Repeat the records below exactly, leaving out every picture.

**GIVEN DATA**

--- --- ---

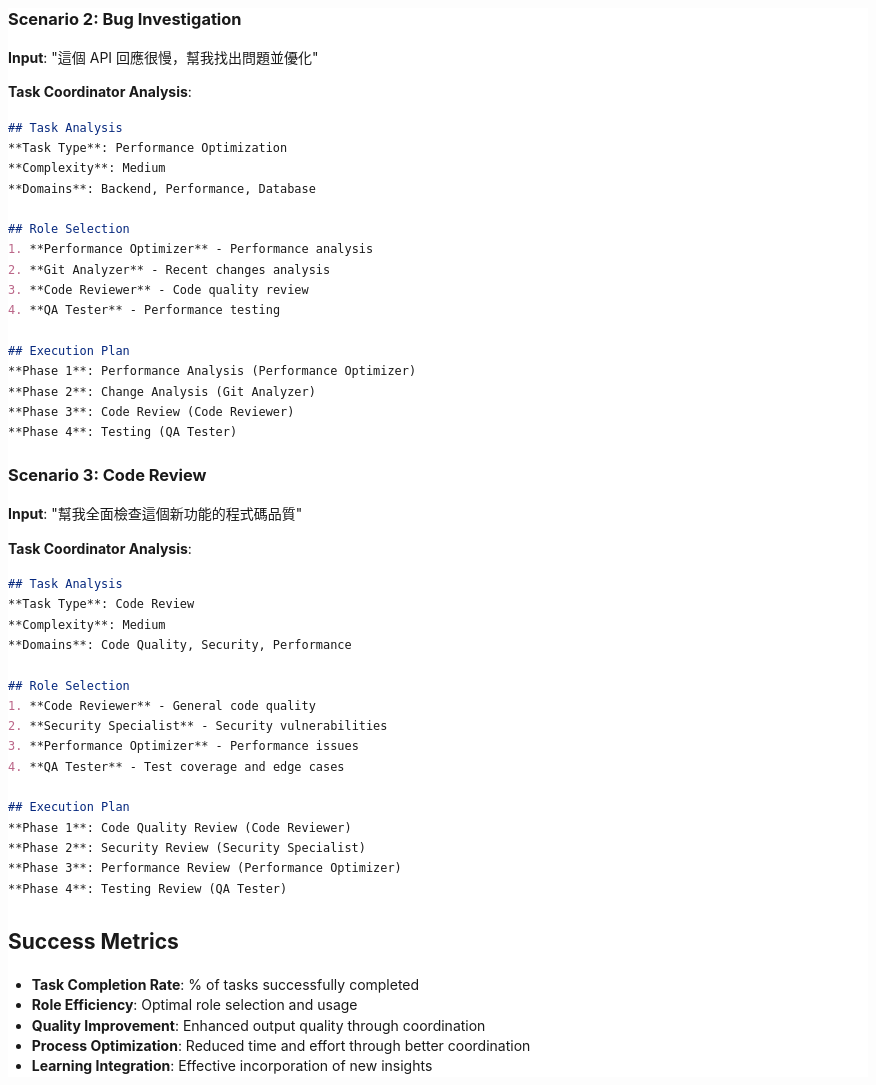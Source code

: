 ### Scenario 2: Bug Investigation
**Input**: "這個 API 回應很慢，幫我找出問題並優化"

**Task Coordinator Analysis**:
```markdown
## Task Analysis
**Task Type**: Performance Optimization
**Complexity**: Medium
**Domains**: Backend, Performance, Database

## Role Selection
1. **Performance Optimizer** - Performance analysis
2. **Git Analyzer** - Recent changes analysis
3. **Code Reviewer** - Code quality review
4. **QA Tester** - Performance testing

## Execution Plan
**Phase 1**: Performance Analysis (Performance Optimizer)
**Phase 2**: Change Analysis (Git Analyzer)
**Phase 3**: Code Review (Code Reviewer)
**Phase 4**: Testing (QA Tester)
```

### Scenario 3: Code Review
**Input**: "幫我全面檢查這個新功能的程式碼品質"

**Task Coordinator Analysis**:
```markdown
## Task Analysis
**Task Type**: Code Review
**Complexity**: Medium
**Domains**: Code Quality, Security, Performance

## Role Selection
1. **Code Reviewer** - General code quality
2. **Security Specialist** - Security vulnerabilities
3. **Performance Optimizer** - Performance issues
4. **QA Tester** - Test coverage and edge cases

## Execution Plan
**Phase 1**: Code Quality Review (Code Reviewer)
**Phase 2**: Security Review (Security Specialist)
**Phase 3**: Performance Review (Performance Optimizer)
**Phase 4**: Testing Review (QA Tester)
```

## Success Metrics

- **Task Completion Rate**: % of tasks successfully completed
- **Role Efficiency**: Optimal role selection and usage
- **Quality Improvement**: Enhanced output quality through coordination
- **Process Optimization**: Reduced time and effort through better coordination
- **Learning Integration**: Effective incorporation of new insights
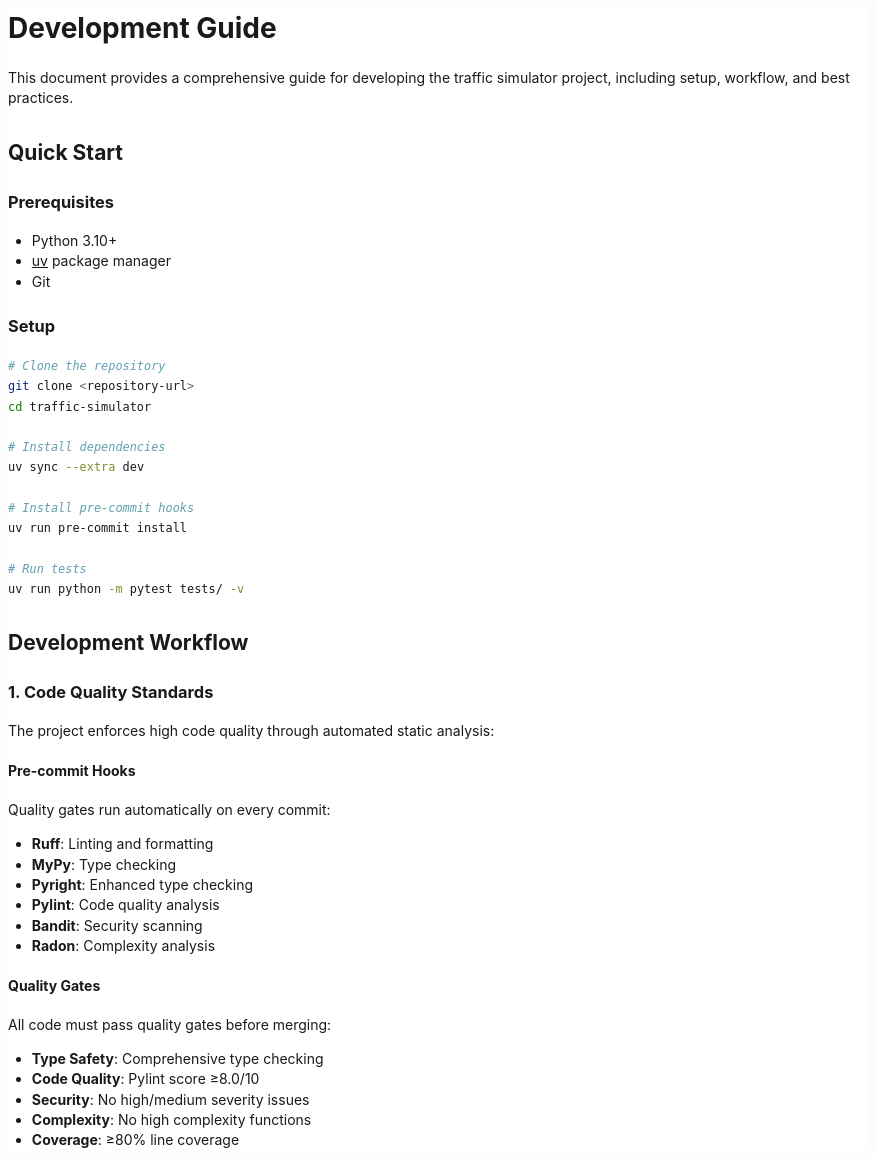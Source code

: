 # Development Guide

This document provides a comprehensive guide for developing the traffic simulator project, including setup, workflow, and best practices.

## Quick Start

### Prerequisites
- Python 3.10+
- [uv](https://docs.astral.sh/uv/) package manager
- Git

### Setup
```bash
# Clone the repository
git clone <repository-url>
cd traffic-simulator

# Install dependencies
uv sync --extra dev

# Install pre-commit hooks
uv run pre-commit install

# Run tests
uv run python -m pytest tests/ -v
```

## Development Workflow

### 1. Code Quality Standards

The project enforces high code quality through automated static analysis:

#### Pre-commit Hooks
Quality gates run automatically on every commit:
- **Ruff**: Linting and formatting
- **MyPy**: Type checking
- **Pyright**: Enhanced type checking
- **Pylint**: Code quality analysis
- **Bandit**: Security scanning
- **Radon**: Complexity analysis

#### Quality Gates
All code must pass quality gates before merging:
- **Type Safety**: Comprehensive type checking
- **Code Quality**: Pylint score ≥8.0/10
- **Security**: No high/medium severity issues
- **Complexity**: No high complexity functions
- **Coverage**: ≥80% line coverage
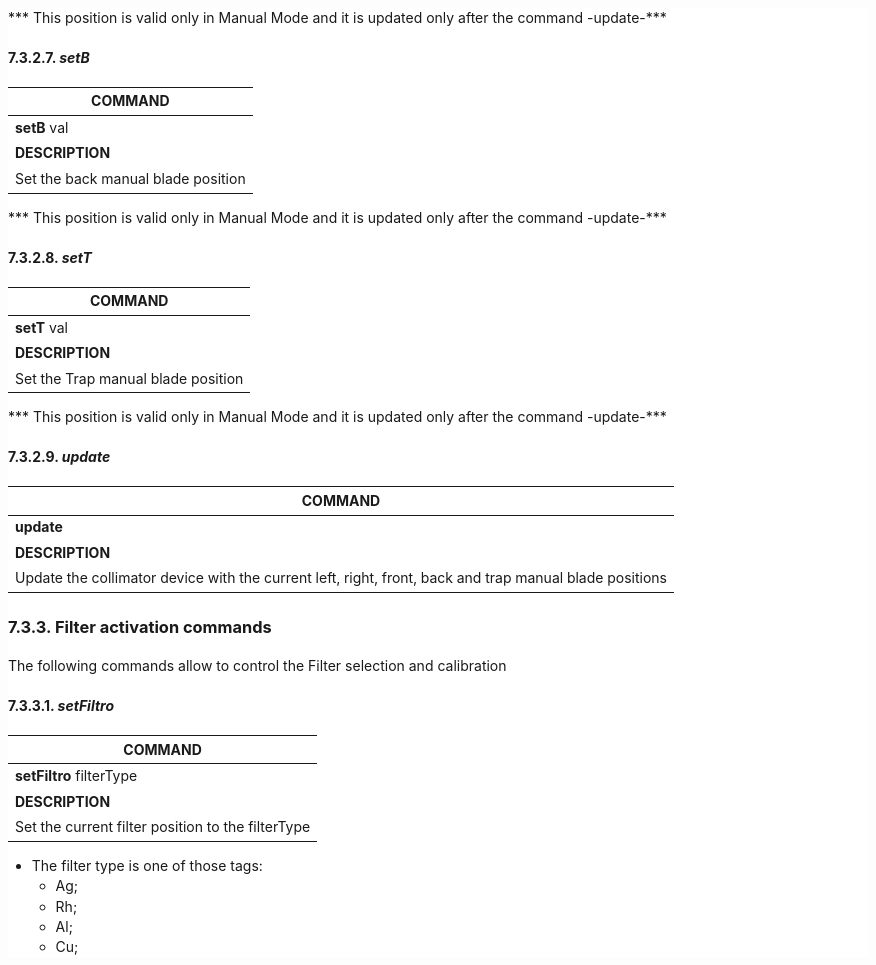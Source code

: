 *** This position is valid only in Manual Mode and it is updated only after the command -update-***

#### 7.3.2.7. ***setB***

|COMMAND|
|---|
|**setB** val|
|**DESCRIPTION**|
|Set the back manual blade position |

*** This position is valid only in Manual Mode and it is updated only after the command -update-***

#### 7.3.2.8. ***setT***

|COMMAND|
|---|
|**setT** val|
|**DESCRIPTION**|
|Set the Trap manual blade position |

*** This position is valid only in Manual Mode and it is updated only after the command -update-***

#### 7.3.2.9. ***update***

|COMMAND|
|---|
|**update** |
|**DESCRIPTION**|
|Update the collimator device with the current left, right, front, back and trap manual blade positions |


### 7.3.3. Filter activation commands

The following commands allow to control the Filter selection and calibration

#### 7.3.3.1. ***setFiltro***

|COMMAND|
|---|
|**setFiltro** filterType|
|**DESCRIPTION**|
|Set the current filter position to the filterType |

+ The filter type is one of those tags:
  + Ag;
  + Rh;
  + Al;
  + Cu;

--- --- ---

**RESULT FOR THIS EXERCISE**
Source code

: ### Scenario 2: Bug Investigation
**Input**: "這個 API 回應很慢，幫我找出問題並優化"

**Task Coordinator Analysis**:
```markdown
## Task Analysis
**Task Type**: Performance Optimization
**Complexity**: Medium
**Domains**: Backend, Performance, Database

## Role Selection
1. **Performance Optimizer** - Performance analysis
2. **Git Analyzer** - Recent changes analysis
3. **Code Reviewer** - Code quality review
4. **QA Tester** - Performance testing

## Execution Plan
**Phase 1**: Performance Analysis (Performance Optimizer)
**Phase 2**: Change Analysis (Git Analyzer)
**Phase 3**: Code Review (Code Reviewer)
**Phase 4**: Testing (QA Tester)
```

### Scenario 3: Code Review
**Input**: "幫我全面檢查這個新功能的程式碼品質"

**Task Coordinator Analysis**:
```markdown
## Task Analysis
**Task Type**: Code Review
**Complexity**: Medium
**Domains**: Code Quality, Security, Performance

## Role Selection
1. **Code Reviewer** - General code quality
2. **Security Specialist** - Security vulnerabilities
3. **Performance Optimizer** - Performance issues
4. **QA Tester** - Test coverage and edge cases

## Execution Plan
**Phase 1**: Code Quality Review (Code Reviewer)
**Phase 2**: Security Review (Security Specialist)
**Phase 3**: Performance Review (Performance Optimizer)
**Phase 4**: Testing Review (QA Tester)
```

## Success Metrics

- **Task Completion Rate**: % of tasks successfully completed
- **Role Efficiency**: Optimal role selection and usage
- **Quality Improvement**: Enhanced output quality through coordination
- **Process Optimization**: Reduced time and effort through better coordination
- **Learning Integration**: Effective incorporation of new insights
Source code

: # Development Guide

This document provides a comprehensive guide for developing the traffic simulator project, including setup, workflow, and best practices.

## Quick Start

### Prerequisites
- Python 3.10+
- [uv](https://docs.astral.sh/uv/) package manager
- Git

### Setup
```bash
# Clone the repository
git clone <repository-url>
cd traffic-simulator

# Install dependencies
uv sync --extra dev

# Install pre-commit hooks
uv run pre-commit install

# Run tests
uv run python -m pytest tests/ -v
```

## Development Workflow

### 1. Code Quality Standards

The project enforces high code quality through automated static analysis:

#### Pre-commit Hooks
Quality gates run automatically on every commit:
- **Ruff**: Linting and formatting
- **MyPy**: Type checking
- **Pyright**: Enhanced type checking
- **Pylint**: Code quality analysis
- **Bandit**: Security scanning
- **Radon**: Complexity analysis

#### Quality Gates
All code must pass quality gates before merging:
- **Type Safety**: Comprehensive type checking
- **Code Quality**: Pylint score ≥8.0/10
- **Security**: No high/medium severity issues
- **Complexity**: No high complexity functions
- **Coverage**: ≥80% line coverage
Source code

: *** This position is valid only in Manual Mode and it is updated only after the command -update-***

#### 7.3.2.7. ***setB***

|COMMAND|
|---|
|**setB** val|
|**DESCRIPTION**|
|Set the back manual blade position |

*** This position is valid only in Manual Mode and it is updated only after the command -update-***

#### 7.3.2.8. ***setT***

|COMMAND|
|---|
|**setT** val|
|**DESCRIPTION**|
|Set the Trap manual blade position |

*** This position is valid only in Manual Mode and it is updated only after the command -update-***

#### 7.3.2.9. ***update***

|COMMAND|
|---|
|**update** |
|**DESCRIPTION**|
|Update the collimator device with the current left, right, front, back and trap manual blade positions |


### 7.3.3. Filter activation commands

The following commands allow to control the Filter selection and calibration

#### 7.3.3.1. ***setFiltro***

|COMMAND|
|---|
|**setFiltro** filterType|
|**DESCRIPTION**|
|Set the current filter position to the filterType |

+ The filter type is one of those tags:
  + Ag;
  + Rh;
  + Al;
  + Cu;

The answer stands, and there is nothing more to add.